Greetings,
My siblings and I like to coin words. We have made some dandies too, like swavery (smooth+waves, like the motion of leaves in a light wind on a balmy day), and essence (see my article on that). One of our favorites, though, is fractalling (or fractallating as one of our friends called it). It is a principle that we first saw applied to writing a novel, but then we recognized in it a fundamental and universal principle (of course), and so we changed the name and adapted it to practically everything. (When can us Lausers ever leave anything the way we found it? We always have to make it better.
)
Fractalling is based off of a mathematical phenomenon known as a fractal (go figure). You can read an amazing article about them from this article here by Jason Lisle from Answers in Genesis. Basically a fractal is a pattern created by an endlessly repeating equation. They are found all over nature, and are programmed directly into mathematics by God at the creation of existence (at Day 1!). They are impossible to evolve at all, and yet show beauty and design that are infinite. Hmmm…..

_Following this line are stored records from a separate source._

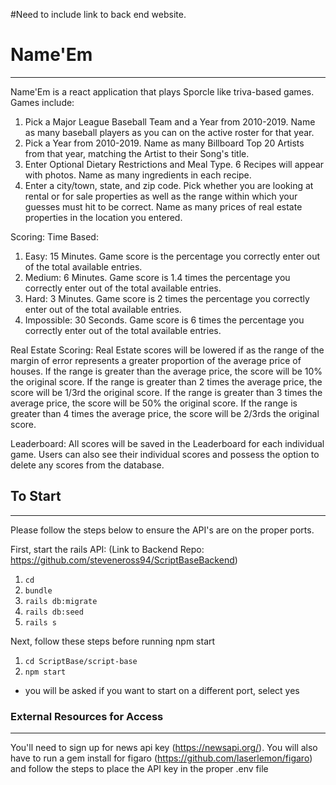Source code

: 



#Need to include link to back end website.

# Name'Em
---
Name'Em is a react application that plays Sporcle like triva-based games.
Games include:
1. Pick a Major League Baseball Team and a Year from 2010-2019. Name as many baseball players as you can on the active roster for that year.
2. Pick a Year from 2010-2019. Name as many Billboard Top 20 Artists from that year, matching the Artist to their Song's title.
3. Enter Optional Dietary Restrictions and Meal Type. 6 Recipes will appear with photos. Name as many ingredients in each recipe.
4. Enter a city/town, state, and zip code. Pick whether you are looking at rental or for sale properties as well as the range within which your guesses must hit to be correct. Name as many prices of real estate properties in the location you entered.

Scoring:
Time Based:
1. Easy: 15 Minutes. Game score is the percentage you correctly enter out of the total available entries.
2. Medium: 6 Minutes. Game score is 1.4 times the percentage you correctly enter out of the total available entries.
3. Hard: 3 Minutes. Game score is 2 times the percentage you correctly enter out of the total available entries.
4. Impossible: 30 Seconds. Game score is 6 times the percentage you correctly enter out of the total available entries.

Real Estate Scoring:
Real Estate scores will be lowered if as the range of the margin of error represents a greater proportion of the average price of houses.
If the range is greater than the average price, the score will be 10% the original score.
If the range is greater than 2 times the average price, the score will be 1/3rd the original score.
If the range is greater than 3 times the average price, the score will be 50% the original score.
If the range is greater than 4 times the average price, the score will be 2/3rds the original score.
 
Leaderboard:
All scores will be saved in the Leaderboard for each individual game.
Users can also see their individual scores and possess the option to delete any scores from the database.


## To Start
---
Please follow the steps below to ensure the API's are on the proper ports. 


First, start the rails API:
(Link to Backend Repo: https://github.com/steveneross94/ScriptBaseBackend)
1. `cd `
2. `bundle`
3. `rails db:migrate`
4. `rails db:seed`
5. `rails s`

Next, follow these steps before running npm start
1. `cd ScriptBase/script-base` 
2. `npm start`
  - you will be asked if you want to start on a different port, select yes

### External Resources for Access
---
You'll need to sign up for news api key (https://newsapi.org/). You will also have to run a gem install for figaro (https://github.com/laserlemon/figaro) and follow the steps to place the API key in the proper .env file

Anyways, we took the noun ‘fractal’ and used it as a verb to describe the process of taking a simple idea and systematically expanding and complexifying it using simple, repeated actions until it is not only bigger and deeper, but also more organized and more detailed. This is something that you can apply to anything that you are developing, be it a program, an article, a world, a story, a scene, an essence, a website, whatever. Of course, the system will change, but the principle remains. So what you need to do is take that principle, apply it to whatever you are doing, and then systematically expand and complexify that application using simple, repeated steps until it is a big, deep, detailed, and organized method for fractalling things!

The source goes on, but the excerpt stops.